Tomé asiento a su lado y me puse a hacerle preguntas. Al principio eludía las
respuestas, pero acabó confesando haber visto algo que la asustó mucho.
-¿Ha entrado aquí alguien? -inquirí.
-No -se apresuró a contestar-. No ha venido nadie, pero
a mí me pareció... se me figuró...
Calló y se cubrió los ojos con una mano. Iba yo a decirle
lo que había sabido a través del jardinero y a contarle, de paso, mi
encuentro con el Barón... pero, ignoro por qué, las palabras expiraron
en mis labios. Sin embargo, hice observar a mi madre que los fantasmas no
suelen aparecerse de día.
-Deja eso, por favor -susurró-. No me atormentes ahora.
Algún día lo sabrás...
De nuevo enmudeció. Tenía las manos frías y el pulso
acelerado e irregular. Le administré la medicina y me aparté un poco para
no molestarla. No se levantó en todo el día. Estaba tendida, quieta y
callada, y sólo de vez en cuando exhalaba un profundo suspiro y abría los
ojos con sobresalto. Todos en la casa estaban extrañados.
VIII
Al llegar la noche le dio un poco de fiebre a mi madre,
y me pidió que me retirase. Sin embargo, no me fui a mi cuarto, sino que me
tendí sobre un diván de la habitación contigua. Cada cuarto de hora me
levantaba, llegaba de puntillas hasta la puerta y prestaba oído... Todo
continuaba en silencio, pero no creo que mi madre conciliara el sueño en
toda la noche. Cuando entré a verla a primera hora de la mañana, me pareció
que tenía el semblante arrebatado y un extraño brillo en los ojos. Durante
el día pareció aliviarse un poco; al atardecer volvió a subir la fiebre.

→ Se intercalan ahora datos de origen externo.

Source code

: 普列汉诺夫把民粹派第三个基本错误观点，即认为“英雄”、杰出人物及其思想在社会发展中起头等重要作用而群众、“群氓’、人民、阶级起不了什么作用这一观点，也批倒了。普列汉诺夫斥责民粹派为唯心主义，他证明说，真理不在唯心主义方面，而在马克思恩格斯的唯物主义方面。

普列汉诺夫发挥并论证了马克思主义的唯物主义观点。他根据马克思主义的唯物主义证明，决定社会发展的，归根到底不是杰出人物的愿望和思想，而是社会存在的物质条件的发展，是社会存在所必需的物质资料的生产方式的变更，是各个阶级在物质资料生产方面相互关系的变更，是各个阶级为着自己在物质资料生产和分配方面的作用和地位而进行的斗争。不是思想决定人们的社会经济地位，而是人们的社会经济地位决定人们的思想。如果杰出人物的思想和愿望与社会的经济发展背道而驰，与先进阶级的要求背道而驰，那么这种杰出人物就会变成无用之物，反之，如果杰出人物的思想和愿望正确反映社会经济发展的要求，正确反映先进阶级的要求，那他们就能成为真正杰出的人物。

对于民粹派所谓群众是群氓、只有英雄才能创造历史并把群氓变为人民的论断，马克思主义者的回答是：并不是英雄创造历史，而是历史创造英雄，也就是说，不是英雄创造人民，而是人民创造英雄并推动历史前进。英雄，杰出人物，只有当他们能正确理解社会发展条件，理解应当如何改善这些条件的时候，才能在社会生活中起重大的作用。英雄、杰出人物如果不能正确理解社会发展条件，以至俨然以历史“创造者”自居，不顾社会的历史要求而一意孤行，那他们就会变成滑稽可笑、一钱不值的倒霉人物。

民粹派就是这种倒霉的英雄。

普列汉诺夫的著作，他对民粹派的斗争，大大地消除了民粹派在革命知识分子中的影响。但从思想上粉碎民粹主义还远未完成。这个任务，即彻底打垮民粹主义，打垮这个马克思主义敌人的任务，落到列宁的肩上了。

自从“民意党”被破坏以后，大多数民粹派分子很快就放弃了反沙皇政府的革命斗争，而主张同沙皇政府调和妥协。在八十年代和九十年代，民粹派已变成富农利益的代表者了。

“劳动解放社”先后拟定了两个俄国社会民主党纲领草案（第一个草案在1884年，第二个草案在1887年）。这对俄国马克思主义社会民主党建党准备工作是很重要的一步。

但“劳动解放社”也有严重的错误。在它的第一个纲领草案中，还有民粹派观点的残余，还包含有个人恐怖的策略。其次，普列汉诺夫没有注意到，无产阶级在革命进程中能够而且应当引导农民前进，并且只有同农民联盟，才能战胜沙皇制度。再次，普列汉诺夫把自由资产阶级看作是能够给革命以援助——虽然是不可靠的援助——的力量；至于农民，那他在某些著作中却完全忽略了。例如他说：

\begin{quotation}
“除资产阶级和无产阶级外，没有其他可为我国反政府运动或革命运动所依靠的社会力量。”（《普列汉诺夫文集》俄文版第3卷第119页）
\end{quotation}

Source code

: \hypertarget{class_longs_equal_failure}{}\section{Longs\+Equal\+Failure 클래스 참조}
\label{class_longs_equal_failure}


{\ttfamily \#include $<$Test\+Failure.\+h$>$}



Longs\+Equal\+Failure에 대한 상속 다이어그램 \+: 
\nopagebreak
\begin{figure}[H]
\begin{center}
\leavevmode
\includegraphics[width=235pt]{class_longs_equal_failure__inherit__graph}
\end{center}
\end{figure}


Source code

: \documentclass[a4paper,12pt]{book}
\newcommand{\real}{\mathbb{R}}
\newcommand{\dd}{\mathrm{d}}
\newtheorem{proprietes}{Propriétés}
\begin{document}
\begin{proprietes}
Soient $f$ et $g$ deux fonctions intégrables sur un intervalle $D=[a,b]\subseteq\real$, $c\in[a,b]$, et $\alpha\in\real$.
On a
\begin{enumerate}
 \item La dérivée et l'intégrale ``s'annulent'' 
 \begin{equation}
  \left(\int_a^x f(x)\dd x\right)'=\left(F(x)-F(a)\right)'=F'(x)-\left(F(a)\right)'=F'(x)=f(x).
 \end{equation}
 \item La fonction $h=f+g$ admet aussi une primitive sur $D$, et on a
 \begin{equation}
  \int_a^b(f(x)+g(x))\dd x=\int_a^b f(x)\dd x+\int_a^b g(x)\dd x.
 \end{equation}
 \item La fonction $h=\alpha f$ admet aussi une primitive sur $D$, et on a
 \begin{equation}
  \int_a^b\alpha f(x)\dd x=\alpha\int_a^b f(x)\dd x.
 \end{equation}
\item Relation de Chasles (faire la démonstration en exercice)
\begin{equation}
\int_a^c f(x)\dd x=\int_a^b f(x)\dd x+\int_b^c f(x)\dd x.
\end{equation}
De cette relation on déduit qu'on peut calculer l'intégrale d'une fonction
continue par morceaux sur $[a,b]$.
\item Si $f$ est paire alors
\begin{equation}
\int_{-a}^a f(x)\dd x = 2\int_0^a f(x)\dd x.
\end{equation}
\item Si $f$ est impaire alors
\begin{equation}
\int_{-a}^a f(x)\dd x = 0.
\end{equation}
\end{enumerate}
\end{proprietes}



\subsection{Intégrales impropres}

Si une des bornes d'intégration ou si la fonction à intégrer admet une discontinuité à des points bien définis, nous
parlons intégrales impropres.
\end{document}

Hasta entonces había guardado un silencio pertinaz, pero de pronto rompió a
hablar con voz anhelante y entrecortada. No deliraba: sus palabras tenían
sentido, aunque ninguna ilación. Poco antes de la medianoche se incorporó
de repente en el lecho con brusco movimiento (yo estaba sentado junto a
ella) y con la misma voz precipitada se puso a contar, apurando a sorbos un
vaso de agua y moviendo débilmente las manos, sin mirarme ni una sola
vez... Se interrumpía, pero reanudaba el relato haciendo un esfuerzo...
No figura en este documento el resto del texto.